• _Brief_: Go through the records and copy each line where the word "issues" occurs.

• _Records from a data source_:
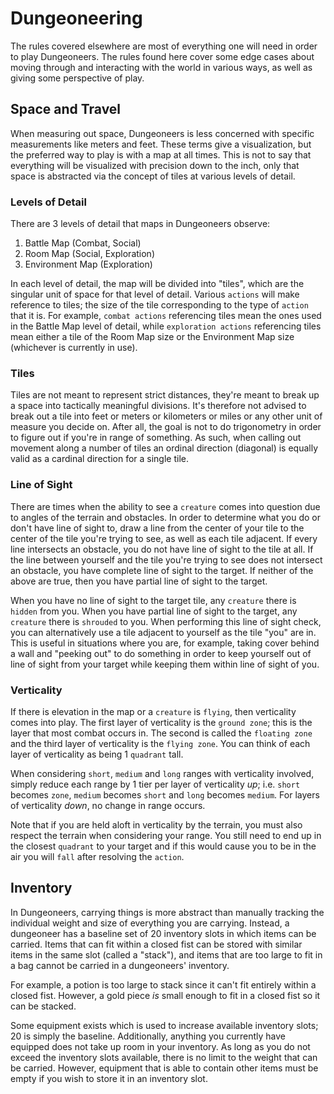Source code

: # Dungeoneering

The rules covered elsewhere are most of everything one will need in order to play Dungeoneers. The rules found here cover some edge cases about moving through and interacting with the world in various ways, as well as giving some perspective of play.

## Space and Travel

When measuring out space, Dungeoneers is less concerned with specific measurements like meters and feet. These terms give a visualization, but the preferred way to play is with a map at all times. This is not to say that everything will be visualized with precision down to the inch, only that space is abstracted via the concept of tiles at various levels of detail.

### Levels of Detail

There are 3 levels of detail that maps in Dungeoneers observe:

1. Battle Map (Combat, Social)
2. Room Map (Social, Exploration)
3. Environment Map (Exploration)

In each level of detail, the map will be divided into "tiles", which are the singular unit of space for that level of detail. Various `actions` will make reference to tiles; the size of the tile corresponding to the type of `action` that it is. For example, `combat actions` referencing tiles mean the ones used in the Battle Map level of detail, while `exploration actions` referencing tiles mean either a tile of the Room Map size or the Environment Map size (whichever is currently in use).

### Tiles

Tiles are not meant to represent strict distances, they're meant to break up a space into tactically meaningful divisions. It's therefore not advised to break out a tile into feet or meters or kilometers or miles or any other unit of measure you decide on. After all, the goal is not to do trigonometry in order to figure out if you're in range of something. As such, when calling out movement along a number of tiles an ordinal direction (diagonal) is equally valid as a cardinal direction for a single tile.

### Line of Sight

There are times when the ability to see a `creature` comes into question due to angles of the terrain and obstacles. In order to determine what you do or don't have line of sight to, draw a line from the center of your tile to the center of the tile you're trying to see, as well as each tile adjacent. If every line intersects an obstacle, you do not have line of sight to the tile at all. If the line between yourself and the tile you're trying to see does not intersect an obstacle, you have complete line of sight to the target. If neither of the above are true, then you have partial line of sight to the target.

When you have no line of sight to the target tile, any `creature` there is `hidden` from you. When you have partial line of sight to the target, any `creature` there is `shrouded` to you. When performing this line of sight check, you can alternatively use a tile adjacent to yourself as the tile "you" are in. This is useful in situations where you are, for example, taking cover behind a wall and "peeking out" to do something in order to keep yourself out of line of sight from your target while keeping them within line of sight of you.

### Verticality

If there is elevation in the map or a `creature` is `flying`, then verticality comes into play. The first layer of verticality is the `ground zone`; this is the layer that most combat occurs in. The second is called the `floating zone` and the third layer of verticality is the `flying zone`. You can think of each layer of verticality as being 1 `quadrant` tall.

When considering `short`, `medium` and `long` ranges with verticality involved, simply reduce each range by 1 tier per layer of verticality _up_; i.e. `short` becomes `zone`, `medium` becomes `short` and `long` becomes `medium`. For layers of verticality _down_, no change in range occurs.

Note that if you are held aloft in verticality by the terrain, you must also respect the terrain when considering your range. You still need to end up in the closest `quadrant` to your target and if this would cause you to be in the air you will `fall` after resolving the `action`.

## Inventory

In Dungeoneers, carrying things is more abstract than manually tracking the individual weight and size of everything you are carrying. Instead, a dungeoneer has a baseline set of 20 inventory slots in which items can be carried. Items that can fit within a closed fist can be stored with similar items in the same slot (called a "stack"), and items that are too large to fit in a bag cannot be carried in a dungeoneers' inventory.

For example, a potion is too large to stack since it can't fit entirely within a closed fist. However, a gold piece _is_ small enough to fit in a closed fist so it can be stacked.

Some equipment exists which is used to increase available inventory slots; 20 is simply the baseline. Additionally, anything you currently have equipped does not take up room in your inventory. As long as you do not exceed the inventory slots available, there is no limit to the weight that can be carried. However, equipment that is able to contain other items must be empty if you wish to store it in an inventory slot.
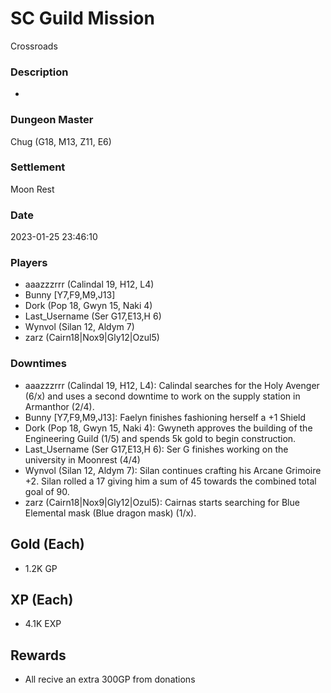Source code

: # SC Guild Mission
Crossroads
### Description
-
### Dungeon Master
Chug (G18, M13, Z11, E6)
### Settlement
Moon Rest
### Date
2023-01-25 23:46:10
### Players
* aaazzzrrr (Calindal 19, H12, L4)
* Bunny [Y7,F9,M9,J13]
* Dork (Pop 18, Gwyn 15, Naki 4)
* Last_Username (Ser G17,E13,H 6)
* Wynvol (Silan 12, Aldym 7)
* zarz (Cairn18|Nox9|Gly12|Ozul5)
### Downtimes
* aaazzzrrr (Calindal 19, H12, L4): Calindal searches for the Holy Avenger (6/x) and uses a second downtime to work on the supply station in Armanthor (2/4).
* Bunny [Y7,F9,M9,J13]: Faelyn finishes fashioning herself a +1 Shield
* Dork (Pop 18, Gwyn 15, Naki 4): Gwyneth approves the building of the Engineering Guild (1/5) and spends 5k gold to begin construction.
* Last_Username (Ser G17,E13,H 6): Ser G finishes working on the university in Moonrest (4/4)
* Wynvol (Silan 12, Aldym 7): Silan continues crafting his Arcane Grimoire +2. Silan rolled a 17 giving him a sum of 45 towards the combined total goal of 90.
* zarz (Cairn18|Nox9|Gly12|Ozul5): Cairnas starts searching for Blue Elemental mask (Blue dragon mask) (1/x).
## Gold (Each)
* 1.2K GP
## XP (Each)
* 4.1K EXP
## Rewards
* All recive an extra 300GP from donations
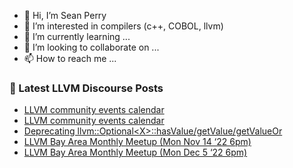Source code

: - 👋 Hi, I’m Sean Perry
- 👀 I’m interested in compilers (c++, COBOL, llvm)
- 🌱 I’m currently learning ...
- 💞️ I’m looking to collaborate on ...
- 📫 How to reach me ...

<!---
s66perry/s66perry is a ✨ special ✨ repository because its `README.md` (this file) appears on your GitHub profile.
You can click the Preview link to take a look at your changes.
--->
### 📕 Latest LLVM Discourse Posts

<!-- DISCOURSE-LLVM:START -->
- [LLVM community events calendar](https://discourse.llvm.org/t/llvm-community-events-calendar/63237#post_12)
- [LLVM community events calendar](https://discourse.llvm.org/t/llvm-community-events-calendar/63237#post_11)
- [Deprecating llvm::Optional&lt;X&gt;::hasValue/getValue/getValueOr](https://discourse.llvm.org/t/deprecating-llvm-optional-x-hasvalue-getvalue-getvalueor/63716#post_14)
- [LLVM Bay Area Monthly Meetup &lpar;Mon Nov 14 ‘22 6pm&rpar;](https://discourse.llvm.org/t/llvm-bay-area-monthly-meetup-mon-nov-14-22-6pm/66222#post_4)
- [LLVM Bay Area Monthly Meetup &lpar;Mon Dec 5 ‘22 6pm&rpar;](https://discourse.llvm.org/t/llvm-bay-area-monthly-meetup-mon-dec-5-22-6pm/66871#post_1)
<!-- DISCOURSE-LLVM:END -->
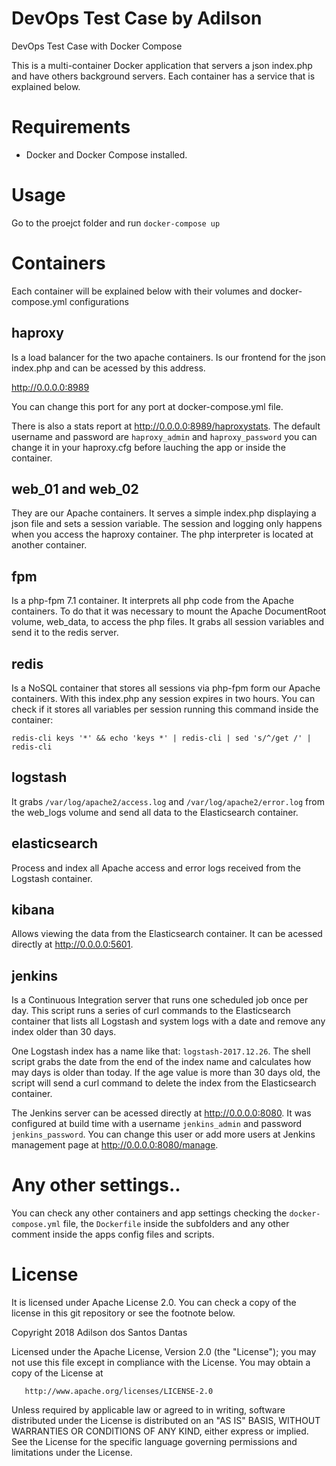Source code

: # DevOps Test Case by Adilson

DevOps Test Case with Docker Compose

This is a multi-container Docker application that servers a json index.php and have others background servers. Each container has a service that is explained below.

# Requirements

* Docker and Docker Compose installed.

# Usage

Go to the proejct folder and run `docker-compose up`

# Containers

Each container will be explained below with their volumes and docker-compose.yml configurations

## haproxy

Is a load balancer for the two apache containers. Is our frontend for the json index.php and can be acessed by this address.

http://0.0.0.0:8989

You can change this port for any port at docker-compose.yml file.

There is also a stats report at http://0.0.0.0:8989/haproxystats. The default username and password are `haproxy_admin` and `haproxy_password` you can change it in your haproxy.cfg before lauching the app or inside the container.

## web_01 and web_02

They are our Apache containers. It serves a simple index.php displaying a json file and sets a session variable. The session and logging only happens when you access the haproxy container. The php interpreter is located at another container.

## fpm

Is a php-fpm 7.1 container. It interprets all php code from the Apache containers. To do that it was necessary to mount the Apache DocumentRoot volume, web_data, to access the php files. It grabs all session variables and send it to the redis server.

## redis

Is a NoSQL container that stores all sessions via php-fpm form our Apache containers. With this index.php any session expires in two hours. You can check if it stores all variables per session running this command inside the container:

`redis-cli keys '*' && echo 'keys *' | redis-cli | sed 's/^/get /' | redis-cli `

## logstash

It grabs `/var/log/apache2/access.log` and `/var/log/apache2/error.log` from the web_logs volume and send all data to the Elasticsearch container.

## elasticsearch

Process and index all Apache access and error logs received from the Logstash container.

## kibana

Allows viewing the data from the Elasticsearch container. It can be acessed directly at http://0.0.0.0:5601.

## jenkins

Is a Continuous Integration server that runs one scheduled job once per day. This script runs a series of curl commands to the Elasticsearch container that lists all Logstash and system logs with a date and remove any index older than 30 days.

One Logstash index has a name like that: `logstash-2017.12.26`. The shell script grabs the date from the end of the index name and calculates how may days is older than today. If the age value is more than 30 days old, the script will send a curl command to delete the index from the Elasticsearch container.

The Jenkins server can be acessed directly at http://0.0.0.0:8080. It was configured at build time with a username `jenkins_admin` and password `jenkins_password`. You can change this user or add more users at Jenkins  management page at http://0.0.0.0:8080/manage.

# Any other settings..

You can check any other containers and app settings checking the `docker-compose.yml` file, the `Dockerfile` inside the subfolders and any other comment inside the apps config files and scripts.

# License

It is licensed under Apache License 2.0. You can check a copy of the license in this git repository or see the footnote below.

Copyright 2018 Adilson dos Santos Dantas

   Licensed under the Apache License, Version 2.0 (the "License");
   you may not use this file except in compliance with the License.
   You may obtain a copy of the License at

       http://www.apache.org/licenses/LICENSE-2.0

   Unless required by applicable law or agreed to in writing, software
   distributed under the License is distributed on an "AS IS" BASIS,
   WITHOUT WARRANTIES OR CONDITIONS OF ANY KIND, either express or implied.
   See the License for the specific language governing permissions and
   limitations under the License.
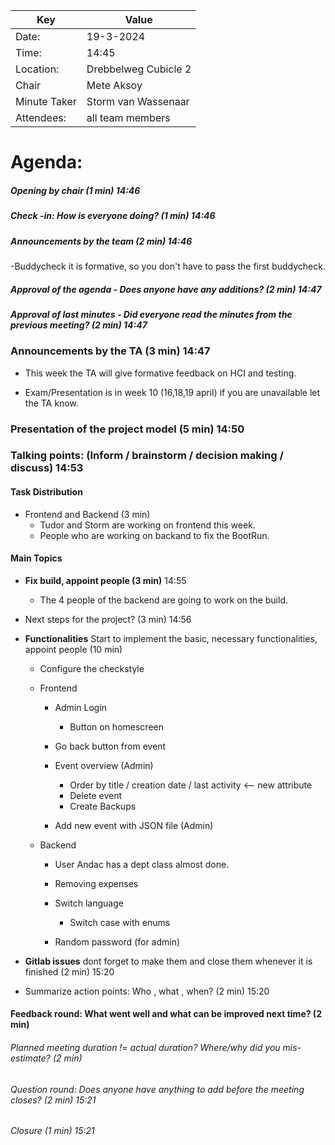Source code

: | Key | Value                |
| --- |----------------------|
| Date: | 19-3-2024            |
| Time: | 14:45                |
| Location: | Drebbelweg Cubicle 2 |
| Chair | Mete Aksoy           |
| Minute Taker | Storm van Wassenaar  |
| Attendees: | all team members     |
# Agenda: 
##### Opening by chair (1 min) 14:46

##### Check -in: How is everyone doing? (1 min) 14:46

##### Announcements by the team (2 min) 14:46

-Buddycheck it is formative, so you don't have to pass the first buddycheck.

##### Approval of the agenda - Does anyone have any additions? (2 min) 14:47

##### Approval of last minutes - Did everyone read the minutes from the previous meeting? (2 min) 14:47

### Announcements by the TA (3 min) 14:47

- This week the TA will give formative feedback on HCI and testing.

- Exam/Presentation is in week 10 (16,18,19 april) if you are unavailable let the TA know.

### Presentation of the project model (5 min) 14:50

### Talking points: (Inform / brainstorm / decision making / discuss) 14:53
#### Task Distribution
- Frontend and Backend (3 min)
    - Tudor and Storm are working on frontend this week.
    - People who are working on backand to fix the BootRun.
#### Main Topics
- **Fix build, appoint people (3 min)** 14:55
    - The 4 people of the backend are going to work on the build.
- Next steps for the project? (3 min) 14:56
- **Functionalities** Start to implement the basic, necessary functionalities, appoint people (10 min) 

    - Configure the checkstyle 

    - Frontend
        - Admin Login 
            - Button on homescreen

        - Go back button from event
        - Event overview (Admin)
            - Order by title / creation date / last activity  <-- new attribute
            - Delete event
            - Create Backups
        - Add new event with JSON file (Admin)

    - Backend

        - User
            Andac has a dept class almost done.

        - Removing expenses
        - Switch language
            - Switch case with enums

        - Random password (for admin)
    


- **Gitlab issues** dont forget to make them and close them whenever it is finished (2 min) 15:20

- Summarize action points: Who , what , when? (2 min) 15:20


#### Feedback round: What went well and what can be improved next time? (2 min)
###### Planned meeting duration != actual duration? Where/why did you mis-estimate? (2 min)
###### Question round: Does anyone have anything to add before the meeting closes? (2 min)  15:21
###### Closure (1 min) 15:21
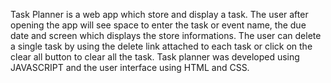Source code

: Task Planner is a web app which store and display a task.
The user after opening the app will see space to enter the task or event name, the due date and screen which displays the store informations.
The user can delete a single task by using the delete link attached to each task or click on the clear all button to clear all the task.
Task planner was developed using JAVASCRIPT and the user interface using HTML and CSS.
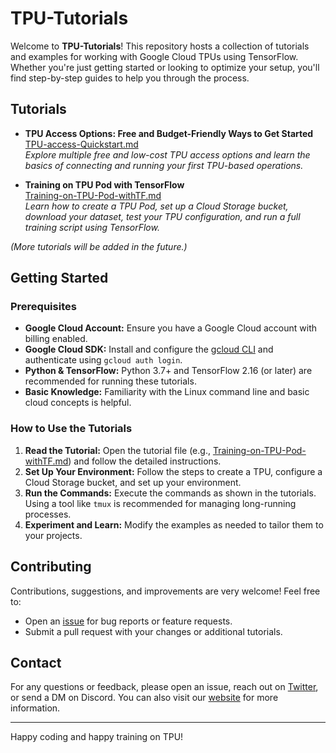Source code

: # TPU-Tutorials

Welcome to **TPU-Tutorials**! This repository hosts a collection of tutorials and examples for working with Google Cloud TPUs using TensorFlow. Whether you're just getting started or looking to optimize your setup, you'll find step-by-step guides to help you through the process.

## Tutorials

- **TPU Access Options: Free and Budget-Friendly Ways to Get Started**  
  [TPU-access-Quickstart.md](TPU-access-Quickstart.md)  
  _Explore multiple free and low-cost TPU access options and learn the basics of connecting and running your first TPU-based operations._

- **Training on TPU Pod with TensorFlow**  
  [Training-on-TPU-Pod-withTF.md](Training-on-TPU-Pod-withTF.md)  
  _Learn how to create a TPU Pod, set up a Cloud Storage bucket, download your dataset, test your TPU configuration, and run a full training script using TensorFlow._

*(More tutorials will be added in the future.)*

## Getting Started

### Prerequisites

- **Google Cloud Account:** Ensure you have a Google Cloud account with billing enabled.
- **Google Cloud SDK:** Install and configure the [gcloud CLI](https://cloud.google.com/sdk) and authenticate using `gcloud auth login`.
- **Python & TensorFlow:** Python 3.7+ and TensorFlow 2.16 (or later) are recommended for running these tutorials.
- **Basic Knowledge:** Familiarity with the Linux command line and basic cloud concepts is helpful.

### How to Use the Tutorials

1. **Read the Tutorial:** Open the tutorial file (e.g., [Training-on-TPU-Pod-withTF.md](Training-on-TPU-Pod-withTF.md)) and follow the detailed instructions.
2. **Set Up Your Environment:** Follow the steps to create a TPU, configure a Cloud Storage bucket, and set up your environment.
3. **Run the Commands:** Execute the commands as shown in the tutorials. Using a tool like `tmux` is recommended for managing long-running processes.
4. **Experiment and Learn:** Modify the examples as needed to tailor them to your projects.

## Contributing

Contributions, suggestions, and improvements are very welcome! Feel free to:
- Open an [issue](https://github.com/TG-TG-TG-TG-TG-TG/TPU-Tutorials/issues) for bug reports or feature requests.
- Submit a pull request with your changes or additional tutorials.

## Contact

For any questions or feedback, please open an issue, reach out on [Twitter](https://x.com/test_tm7873), or send a DM on Discord. You can also visit our [website](https://projecttest-ai.github.io/Webpage/) for more information.

---

Happy coding and happy training on TPU!
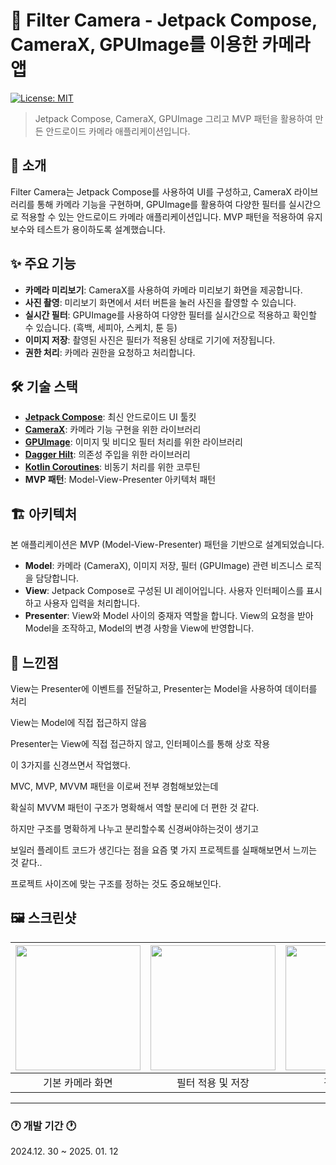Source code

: # 📸 Filter Camera - Jetpack Compose, CameraX, GPUImage를 이용한  카메라 앱

[![License: MIT](https://img.shields.io/badge/License-MIT-yellow.svg)](https://opensource.org/licenses/MIT)

> Jetpack Compose, CameraX, GPUImage 그리고 MVP 패턴을 활용하여 만든 안드로이드 카메라 애플리케이션입니다.

## 📱 소개

Filter Camera는 Jetpack Compose를 사용하여 UI를 구성하고, CameraX 라이브러리를 통해 카메라 기능을 구현하며, GPUImage를 활용하여 다양한 필터를 실시간으로 적용할 수 있는 안드로이드 카메라 애플리케이션입니다. MVP 패턴을 적용하여 유지보수와 테스트가 용이하도록 설계했습니다.

## ✨ 주요 기능

- **카메라 미리보기**: CameraX를 사용하여 카메라 미리보기 화면을 제공합니다.
- **사진 촬영**: 미리보기 화면에서 셔터 버튼을 눌러 사진을 촬영할 수 있습니다.
- **실시간 필터**: GPUImage를 사용하여 다양한 필터를 실시간으로 적용하고 확인할 수 있습니다. (흑백, 세피아, 스케치, 툰 등)
- **이미지 저장**: 촬영된 사진은 필터가 적용된 상태로 기기에 저장됩니다.
- **권한 처리**: 카메라 권한을 요청하고 처리합니다.

## 🛠️ 기술 스택

- **[Jetpack Compose](https://developer.android.com/jetpack/compose)**: 최신 안드로이드 UI 툴킷
- **[CameraX](https://developer.android.com/training/camerax)**: 카메라 기능 구현을 위한 라이브러리
- **[GPUImage](https://github.com/cats-oss/android-gpuimage)**: 이미지 및 비디오 필터 처리를 위한 라이브러리
- **[Dagger Hilt](https://developer.android.com/training/dependency-injection/hilt-android)**: 의존성 주입을 위한 라이브러리
- **[Kotlin Coroutines](https://developer.android.com/kotlin/coroutines)**: 비동기 처리를 위한 코루틴
- **MVP 패턴**: Model-View-Presenter 아키텍처 패턴

## 🏗️ 아키텍처

본 애플리케이션은 MVP (Model-View-Presenter) 패턴을 기반으로 설계되었습니다.

- **Model**: 카메라 (CameraX), 이미지 저장, 필터 (GPUImage) 관련 비즈니스 로직을 담당합니다.
- **View**: Jetpack Compose로 구성된 UI 레이어입니다. 사용자 인터페이스를 표시하고 사용자 입력을 처리합니다.
- **Presenter**: View와 Model 사이의 중재자 역할을 합니다. View의 요청을 받아 Model을 조작하고, Model의 변경 사항을 View에 반영합니다.


## 📄 느낀점

View는 Presenter에 이벤트를 전달하고, Presenter는 Model을 사용하여 데이터를 처리

View는 Model에 직접 접근하지 않음

Presenter는 View에 직접 접근하지 않고, 인터페이스를 통해 상호 작용

이 3가지를 신경쓰면서 작업했다.

MVC, MVP, MVVM 패턴을 이로써 전부 경험해보았는데

확실히 MVVM 패턴이 구조가 명확해서 역할 분리에 더 편한 것 같다.

하지만 구조를 명확하게 나누고 분리할수록 신경써야하는것이 생기고

보일러 플레이트 코드가 생긴다는 점을 요즘 몇 가지 프로젝트를 실패해보면서 느끼는 것 같다..

프로젝트 사이즈에 맞는 구조를 정하는 것도 중요해보인다.

## 🖼️ 스크린샷  

| <img src="path/to/screenshot1.jpg" width="200"> | <img src="path/to/screenshot2.jpg" width="200"> | <img src="path/to/screenshot3.jpg" width="200"> |  
| :----------------------------------------------: | :----------------------------------------------: | :----------------------------------------------: |  
|                 기본 카메라 화면                 |                  필터 적용 및 저장                  |                   결과물 예시                     |  

_____________________________________________________
### 🕐 개발 기간 🕐
2024.12. 30 ~ 2025. 01. 12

• _Answer space_:
- **Gitlab issues** dont forget to make them and close them whenever it is finished (2 min) 15:20
- Open an [issue](https://github.com/TG-TG-TG-TG-TG-TG/TPU-Tutorials/issues) for bug reports or feature requests.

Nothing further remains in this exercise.